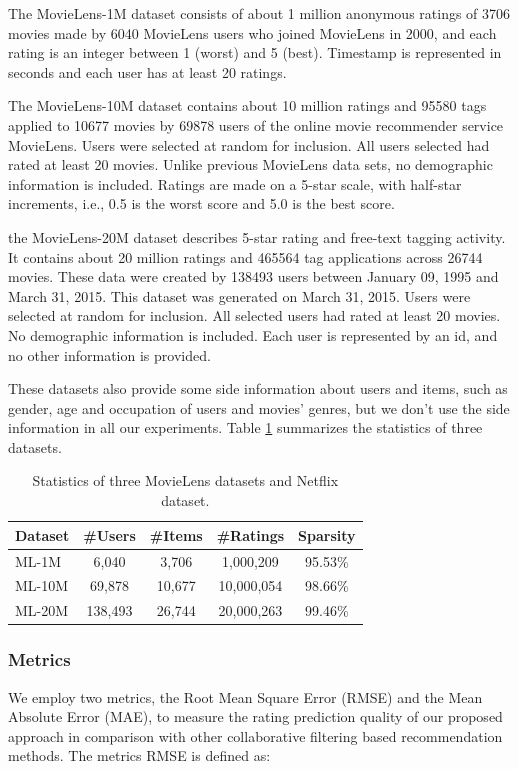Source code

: \documentclass{sig-alternate-05-2015}
\begin{document}
The MovieLens-1M dataset consists of about 1 million anonymous ratings of 3706 movies
made by 6040 MovieLens users who joined MovieLens in 2000,
and each rating is an integer between 1 (worst) and 5 (best).
Timestamp is represented in seconds and each user has at least 20 ratings.

The MovieLens-10M dataset contains about 10 million ratings and 95580 tags
applied to 10677 movies by 69878 users of the online movie recommender service MovieLens.
Users were selected at random for inclusion. All users selected had rated
at least 20 movies. Unlike previous MovieLens data sets, no demographic information is included.
Ratings are made on a 5-star scale, with half-star increments, i.e., 0.5 is the worst score
and 5.0 is the best score.

the MovieLens-20M dataset describes 5-star rating and free-text tagging activity.
It contains about 20 million ratings and 465564 tag applications across 26744 movies.
These data were created by 138493 users between January 09, 1995 and March 31, 2015.
This dataset was generated on March 31, 2015.
Users were selected at random for inclusion. All selected users had rated
at least 20 movies. No demographic information is included.
Each user is represented by an id, and no other information is provided.

These datasets also provide some side information about users and items,
such as gender, age and occupation of users and movies' genres,
but we don't use the side information in all our experiments.
Table \ref{tab:statistics} summarizes the statistics of three datasets.

\begin{table}[htbp]
    \centering
    \caption{Statistics of three MovieLens datasets and Netflix dataset.}
    \label{tab:statistics}
    \begin{tabular}{|l|c|c|c|c|}
        \hline
        \textbf{Dataset} & \textbf{\#Users} & \textbf{\#Items} & \textbf{\#Ratings} & \textbf{Sparsity} \\
        \hline
        ML-1M  & 6,040    & 3,706  & 1,000,209   & 95.53\% \\
        ML-10M & 69,878   & 10,677 & 10,000,054  & 98.66\% \\
        ML-20M & 138,493  & 26,744 & 20,000,263  & 99.46\% \\
        \hline
    \end{tabular}
\end{table}

\subsubsection{Metrics}
We employ two metrics, the Root Mean Square Error (RMSE) and the Mean Absolute Error (MAE),
to measure the rating prediction quality of our proposed approach in comparison with other
collaborative filtering based recommendation methods.
The metrics RMSE is defined as:
\end{document}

=== Exercise aim ===
Exactly as they appear, please return only the lines from the first line of the records through the line containing "and each rating", both included, leaving out all pictures.

=== Your response ===
Source code

: \documentclass{sig-alternate-05-2015}
\begin{document}
The MovieLens-1M dataset consists of about 1 million anonymous ratings of 3706 movies
made by 6040 MovieLens users who joined MovieLens in 2000,
and each rating is an integer between 1 (worst) and 5 (best).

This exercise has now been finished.